By Jeriaska . November 19, 2008 . 12:30pm
Castlevania: Order of Ecclesia is in several instances thematically tied to the NES title Castlevania II: Simon’s
Curse Quest, though the connections are oblique enough to lend the Nintendo DS title its own novel quality. In Japanese, the two games carry the subtitles of “The Accursed Seal” and “The Stolen Seal,” referring in both cases to the means by which to temporarily banish Dracula. What perhaps most closely links the two titles is the emphasis on action happening outside the castle, exploring the Transylvanian countryside and encountering its morally dubious country folk.
Castlevania II: Simon’s Quest departed from its predecessor by including role-playing game elements such as collecting clues from townspeople and purchasing items from merchants. The developers lent an element of the series’ darkness to these familiar conventions by making all of the townspeople deliberate liars, misleading Simon in his quest to lift his curse. Castlevania: Order of Ecclesia features townspeople who, while not outright liars, are somewhat questionable, from the smarmy merchant to the complacent apothecary. While genial on the surface, the Wygol villagers you rescue during the course of vanquishing evil from the land seem ever so slightly tainted by the sinister atmosphere of their surroundings.

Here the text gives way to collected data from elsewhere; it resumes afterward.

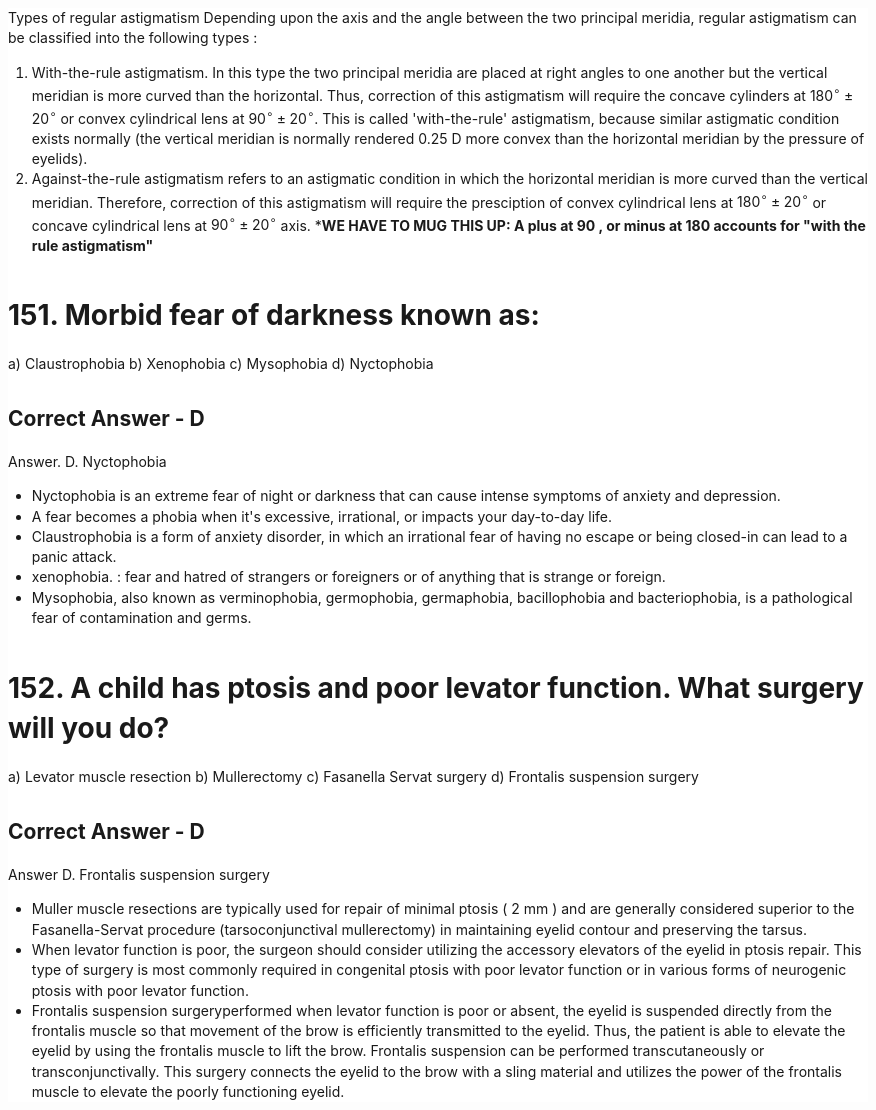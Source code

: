 Types of regular astigmatism Depending upon the axis and the angle between the two principal meridia, regular astigmatism can be classified into the following types :

1. With-the-rule astigmatism. In this type the two principal meridia are placed at right angles to one another but the vertical meridian is more curved than the horizontal. Thus, correction of this astigmatism will require the concave cylinders at $180^{\circ} \pm 20^{\circ}$ or convex cylindrical lens at $90^{\circ} \pm 20^{\circ}$. This is called 'with-the-rule' astigmatism, because similar astigmatic condition exists normally (the vertical meridian is normally rendered 0.25 D more convex than the horizontal meridian by the pressure of eyelids).
2. Against-the-rule astigmatism refers to an astigmatic condition in which the horizontal meridian is more curved than the vertical meridian. Therefore, correction of this astigmatism will require the presciption of convex cylindrical lens at $180^{\circ} \pm 20^{\circ}$ or concave cylindrical lens at $90^{\circ} \pm 20^{\circ}$ axis.
***WE HAVE TO MUG THIS UP: A plus at 90 , or minus at 180 accounts for "with the rule astigmatism"**

# 151. Morbid fear of darkness known as: 

a) Claustrophobia
b) Xenophobia
c) Mysophobia
d) Nyctophobia

## Correct Answer - D

Answer. D. Nyctophobia

- Nyctophobia is an extreme fear of night or darkness that can cause intense symptoms of anxiety and depression.
- A fear becomes a phobia when it's excessive, irrational, or impacts your day-to-day life.
- Claustrophobia is a form of anxiety disorder, in which an irrational fear of having no escape or being closed-in can lead to a panic attack.
- xenophobia. : fear and hatred of strangers or foreigners or of anything that is strange or foreign.
- Mysophobia, also known as verminophobia, germophobia, germaphobia, bacillophobia and bacteriophobia, is a pathological fear of contamination and germs.

# 152. A child has ptosis and poor levator function. What surgery will you do? 

a) Levator muscle resection
b) Mullerectomy
c) Fasanella Servat surgery
d) Frontalis suspension surgery

## Correct Answer - D

Answer D. Frontalis suspension surgery

- Muller muscle resections are typically used for repair of minimal ptosis ( 2 mm ) and are generally considered superior to the Fasanella-Servat procedure (tarsoconjunctival mullerectomy) in maintaining eyelid contour and preserving the tarsus.
- When levator function is poor, the surgeon should consider utilizing the accessory elevators of the eyelid in ptosis repair. This type of surgery is most commonly required in congenital ptosis with poor levator function or in various forms of neurogenic ptosis with poor levator function.
- Frontalis suspension surgeryperformed when levator function is poor or absent, the eyelid is suspended directly from the frontalis muscle so that movement of the brow is efficiently transmitted to the eyelid. Thus, the patient is able to elevate the eyelid by using the frontalis muscle to lift the brow. Frontalis suspension can be performed transcutaneously or transconjunctivally. This surgery connects the eyelid to the brow with a sling material and utilizes the power of the frontalis muscle to elevate the poorly functioning eyelid.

Both the activity of rescuing the abducted villagers and the flawed character of the Wygolians themselves produce interesting consequences for a Castlevania with a female protagonist. Koji Igarashi mentioned back at E3 that the main character’s sadness, a consequence of being robbed of her memory early in the story, is a central thematic element. In saving so many lives and restoring the domestic scene of Wygol, Shanoa can be seen as something of a nurturer, specifically in contrast to the inhuman aloofness of Alucard in Symphony of the Night. However, both her mental ailment and the unsympathetic portrayal of those she saves works against this characterization.
In terms of the story itself, Order of Ecclesia begins on the periphery of the familiar family drama that links many of the stories in the series. Rather than centering on sons of Simon or Dracula, the Belmont clan has lost favor in its eternal struggles against the Count. This is somewhere in the 19th century, when institutions begin arising for the purpose of replacing the vampire killing bloodline. The only order to produce results in this mission is Ecclesia. Led by Barlowe, research into glyphs proves the only effective measure outside the Belmont family’s magical whips in battling demons.
However, choosing Shanoa as the recipient of the order’s glyphs causes a split in the factions of Ecclesia. Resentful, head-clutching Albus—a peer of the female protagonist—believes himself worthy of the position of the bearer of Dominus, the force determined to vanquish Dracula. He interrupts the initiation ritual during which Shanoa internalizes the power of the glyphs, thereby undermining her potential as a vampire killer and traumatizing her memory. She proceeds through the game knowing that she must defeat Albus only because she has been instructed by Barlowe. Her direct experience of the violence he has caused her is obscured by the act itself.
Shanoa employs the training she received at Ecclesia whenever she encounters one of the glyphs found within the various stages of the game. Holding the up button, Shanoa pulls her hair back, revealing the markings on her shoulders and back, which absorb the power of the glyph. Rapier, lance and crossbow glyphs can be equipped to the X and Y buttons, allowing the player to alternate between these attacks. After completing the Minera prison stage, you are also given the option of alternating quickly between three sets of glyphs by pressing A and hitting the shoulder buttons. Upgrading weapons along the way lends an array of strategic depth to the title on the order of an RPG—a direction for the series that dates back not only to Symphony of the Night, but as far back as Simon’s Quest.